==== Source material

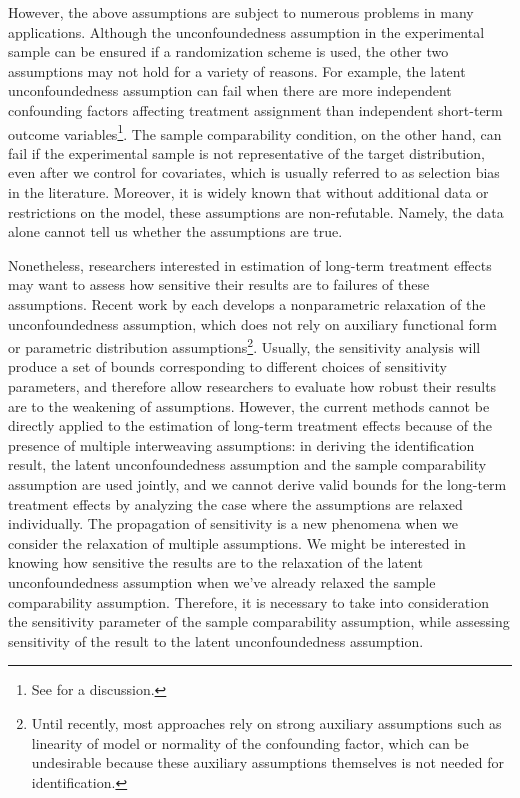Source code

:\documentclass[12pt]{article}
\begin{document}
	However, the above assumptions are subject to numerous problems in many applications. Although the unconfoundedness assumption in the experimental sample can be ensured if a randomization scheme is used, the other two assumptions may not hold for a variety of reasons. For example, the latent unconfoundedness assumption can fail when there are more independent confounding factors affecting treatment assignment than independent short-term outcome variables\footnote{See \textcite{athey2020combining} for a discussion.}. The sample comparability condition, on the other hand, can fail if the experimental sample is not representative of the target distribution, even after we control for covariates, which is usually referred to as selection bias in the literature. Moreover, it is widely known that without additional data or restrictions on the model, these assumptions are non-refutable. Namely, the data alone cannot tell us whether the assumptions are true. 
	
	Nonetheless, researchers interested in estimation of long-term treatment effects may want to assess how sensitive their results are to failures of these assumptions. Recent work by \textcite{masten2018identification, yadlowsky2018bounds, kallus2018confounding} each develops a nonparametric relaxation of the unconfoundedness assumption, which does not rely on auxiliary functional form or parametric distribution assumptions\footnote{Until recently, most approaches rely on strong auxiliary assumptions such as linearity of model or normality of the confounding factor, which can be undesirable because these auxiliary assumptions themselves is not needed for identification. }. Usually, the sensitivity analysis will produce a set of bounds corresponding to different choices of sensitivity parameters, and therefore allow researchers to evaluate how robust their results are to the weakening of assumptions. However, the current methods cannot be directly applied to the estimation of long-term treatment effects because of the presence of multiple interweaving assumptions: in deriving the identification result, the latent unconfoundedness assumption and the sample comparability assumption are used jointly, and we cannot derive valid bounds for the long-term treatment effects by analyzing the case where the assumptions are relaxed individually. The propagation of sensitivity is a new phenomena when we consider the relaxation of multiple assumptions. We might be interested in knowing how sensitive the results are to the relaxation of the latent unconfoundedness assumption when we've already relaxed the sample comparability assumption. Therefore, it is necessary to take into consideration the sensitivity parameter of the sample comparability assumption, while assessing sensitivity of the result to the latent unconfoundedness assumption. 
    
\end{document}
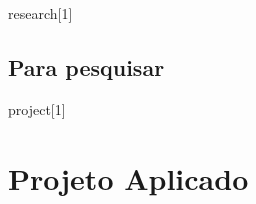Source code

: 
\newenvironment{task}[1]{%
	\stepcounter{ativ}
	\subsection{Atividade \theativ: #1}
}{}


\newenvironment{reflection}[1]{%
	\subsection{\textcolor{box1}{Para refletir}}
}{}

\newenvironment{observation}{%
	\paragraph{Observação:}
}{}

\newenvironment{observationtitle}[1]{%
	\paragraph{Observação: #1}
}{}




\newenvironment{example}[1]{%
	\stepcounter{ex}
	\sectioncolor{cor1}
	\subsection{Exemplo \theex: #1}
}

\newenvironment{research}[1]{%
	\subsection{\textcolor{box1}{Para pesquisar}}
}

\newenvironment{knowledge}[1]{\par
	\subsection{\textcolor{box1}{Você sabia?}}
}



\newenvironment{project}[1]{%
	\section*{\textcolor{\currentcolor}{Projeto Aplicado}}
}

========
==== Source material

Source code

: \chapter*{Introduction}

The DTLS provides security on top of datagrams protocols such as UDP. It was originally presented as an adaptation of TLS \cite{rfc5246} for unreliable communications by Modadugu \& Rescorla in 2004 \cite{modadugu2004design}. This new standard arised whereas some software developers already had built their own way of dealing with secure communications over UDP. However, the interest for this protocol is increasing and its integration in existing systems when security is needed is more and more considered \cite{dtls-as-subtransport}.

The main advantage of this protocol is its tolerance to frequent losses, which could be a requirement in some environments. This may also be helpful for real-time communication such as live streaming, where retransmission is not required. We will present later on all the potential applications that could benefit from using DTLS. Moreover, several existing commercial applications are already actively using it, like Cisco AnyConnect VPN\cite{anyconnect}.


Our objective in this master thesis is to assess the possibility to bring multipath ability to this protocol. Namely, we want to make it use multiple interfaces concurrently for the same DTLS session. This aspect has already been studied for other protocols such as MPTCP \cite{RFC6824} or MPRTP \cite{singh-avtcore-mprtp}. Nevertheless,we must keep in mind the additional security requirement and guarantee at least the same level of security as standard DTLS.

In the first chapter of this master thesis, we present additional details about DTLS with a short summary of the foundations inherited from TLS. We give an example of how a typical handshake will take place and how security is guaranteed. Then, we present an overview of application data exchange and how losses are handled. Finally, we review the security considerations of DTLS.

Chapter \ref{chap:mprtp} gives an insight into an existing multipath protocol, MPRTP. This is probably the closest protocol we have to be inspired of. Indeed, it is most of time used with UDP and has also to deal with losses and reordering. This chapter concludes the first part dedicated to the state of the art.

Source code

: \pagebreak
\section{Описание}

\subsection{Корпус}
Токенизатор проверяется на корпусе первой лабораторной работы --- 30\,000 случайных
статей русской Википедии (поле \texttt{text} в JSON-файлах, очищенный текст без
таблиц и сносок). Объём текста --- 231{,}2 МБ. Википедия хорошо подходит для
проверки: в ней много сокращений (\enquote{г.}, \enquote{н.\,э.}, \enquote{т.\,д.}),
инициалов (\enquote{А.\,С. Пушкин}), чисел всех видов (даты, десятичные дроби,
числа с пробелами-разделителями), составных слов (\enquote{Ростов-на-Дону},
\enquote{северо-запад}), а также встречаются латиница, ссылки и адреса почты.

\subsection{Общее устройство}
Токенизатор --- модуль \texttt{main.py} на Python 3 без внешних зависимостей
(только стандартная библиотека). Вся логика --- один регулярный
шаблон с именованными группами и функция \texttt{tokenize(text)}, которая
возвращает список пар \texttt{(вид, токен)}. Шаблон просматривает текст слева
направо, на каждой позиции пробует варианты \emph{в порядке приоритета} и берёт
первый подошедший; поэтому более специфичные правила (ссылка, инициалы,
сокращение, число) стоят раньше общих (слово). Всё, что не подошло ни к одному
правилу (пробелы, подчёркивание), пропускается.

========

[Work instruction]
In the entries above, restate word for word the lines between the one holding "проверки: в ней" and the one holding "правилу (пробелы, подчёркивание), пропускается.", inclusive, and nothing besides.

[Response]
проверки: в ней много сокращений (\enquote{г.}, \enquote{н.\,э.}, \enquote{т.\,д.}),
инициалов (\enquote{А.\,С. Пушкин}), чисел всех видов (даты, десятичные дроби,
числа с пробелами-разделителями), составных слов (\enquote{Ростов-на-Дону},
\enquote{северо-запад}), а также встречаются латиница, ссылки и адреса почты.

\subsection{Общее устройство}
Токенизатор --- модуль \texttt{main.py} на Python 3 без внешних зависимостей
(только стандартная библиотека). Вся логика --- один регулярный
шаблон с именованными группами и функция \texttt{tokenize(text)}, которая
возвращает список пар \texttt{(вид, токен)}. Шаблон просматривает текст слева
направо, на каждой позиции пробует варианты \emph{в порядке приоритета} и берёт
первый подошедший; поэтому более специфичные правила (ссылка, инициалы,
сокращение, число) стоят раньше общих (слово). Всё, что не подошло ни к одному
правилу (пробелы, подчёркивание), пропускается.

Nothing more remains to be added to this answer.